ZIP13の亜鉛シグナルの作用点を同定するために、Zip13遺伝子をノックダウンしたZip13-KOマウスから単離した細胞を用いて、in vitro解析として以下の検討を行う。ZIP13と相互作用する細胞内タンパク質をyeast two hybrid 法およびコンディショナルプロテオミクス法により探索同定する。
また、骨格筋の萎縮に関わるZIP14の亜鉛シグナル伝達経路を構成する分子群を同定する。Zip14遺伝子の誘導発現細胞株として樹立済みであるHEK293細胞株とC2C12細胞株を解析対象サンプルとする。

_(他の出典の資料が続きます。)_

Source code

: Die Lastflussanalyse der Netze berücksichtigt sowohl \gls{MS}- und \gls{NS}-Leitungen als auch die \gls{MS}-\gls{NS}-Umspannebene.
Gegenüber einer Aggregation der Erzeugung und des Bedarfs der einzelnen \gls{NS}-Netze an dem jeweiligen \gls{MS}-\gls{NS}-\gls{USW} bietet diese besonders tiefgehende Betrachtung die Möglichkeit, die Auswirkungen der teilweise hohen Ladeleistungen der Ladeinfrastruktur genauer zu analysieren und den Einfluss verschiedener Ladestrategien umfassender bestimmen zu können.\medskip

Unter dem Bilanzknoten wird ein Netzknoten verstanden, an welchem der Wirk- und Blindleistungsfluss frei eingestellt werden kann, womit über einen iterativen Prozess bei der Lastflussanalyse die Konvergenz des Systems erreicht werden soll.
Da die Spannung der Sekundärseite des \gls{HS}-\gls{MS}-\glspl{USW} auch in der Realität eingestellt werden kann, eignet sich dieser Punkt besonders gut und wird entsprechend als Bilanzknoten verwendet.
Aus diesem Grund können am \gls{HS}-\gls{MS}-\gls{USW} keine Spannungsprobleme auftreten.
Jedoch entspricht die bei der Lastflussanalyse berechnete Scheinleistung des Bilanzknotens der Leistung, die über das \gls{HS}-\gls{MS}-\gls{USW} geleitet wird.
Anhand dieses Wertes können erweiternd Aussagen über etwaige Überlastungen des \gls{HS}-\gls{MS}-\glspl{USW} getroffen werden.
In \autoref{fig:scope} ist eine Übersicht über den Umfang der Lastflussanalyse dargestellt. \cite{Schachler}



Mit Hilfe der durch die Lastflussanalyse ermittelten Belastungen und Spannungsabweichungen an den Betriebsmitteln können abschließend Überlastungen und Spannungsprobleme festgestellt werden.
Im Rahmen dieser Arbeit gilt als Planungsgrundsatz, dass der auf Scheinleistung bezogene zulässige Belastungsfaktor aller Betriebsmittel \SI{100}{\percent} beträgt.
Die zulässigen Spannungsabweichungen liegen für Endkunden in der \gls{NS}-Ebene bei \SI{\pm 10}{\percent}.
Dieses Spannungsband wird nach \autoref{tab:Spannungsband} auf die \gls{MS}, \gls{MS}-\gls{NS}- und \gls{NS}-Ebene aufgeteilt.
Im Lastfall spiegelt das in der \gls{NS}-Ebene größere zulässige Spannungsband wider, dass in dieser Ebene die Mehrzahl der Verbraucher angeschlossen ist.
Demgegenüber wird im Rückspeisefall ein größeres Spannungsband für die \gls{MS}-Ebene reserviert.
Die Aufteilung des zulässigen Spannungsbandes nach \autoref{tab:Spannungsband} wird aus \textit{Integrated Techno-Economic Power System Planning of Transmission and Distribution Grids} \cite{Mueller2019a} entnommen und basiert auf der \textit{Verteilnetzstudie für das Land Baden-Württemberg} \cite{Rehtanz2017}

また、骨格筋の萎縮過程におけるZIP14発現細胞の役割とその運命系譜について、 Zip14プロモーター下流にGFPをノックインしたZip14-GFP-KIマウスを用いて解明する。筋萎縮モデルは、ギプス固定、塩化バリウム、がん細胞萎縮によるがん悪液質モデルを検討中である。すでに、野生型マウスに疾患モデルを適用し、病態時の炎症 (TNFα)と筋萎縮マーカー (Atoroggin-1, MuRF1 等)の発現上昇を確認しており、Zip14-GFP-KIマウスを本モデルに適用することが可能である。継時的な筋組織の病態変化とZIP14亜鉛シグナルに関連する遺伝子群の発現変化と、GFP発現細胞の量や局在、さらに運命系譜を解析することで、ZIP14亜鉛シグナルが病態メカニズムのどの段階に関与するのかを検討する。
研究経費は、分子生物学や免疫化学実験試薬、実験動物関連費および学会報告経費、論文投稿 関連費に充当する。遺伝子解析等に用いる機器は受け入れ施設が現有しており利用可能である 。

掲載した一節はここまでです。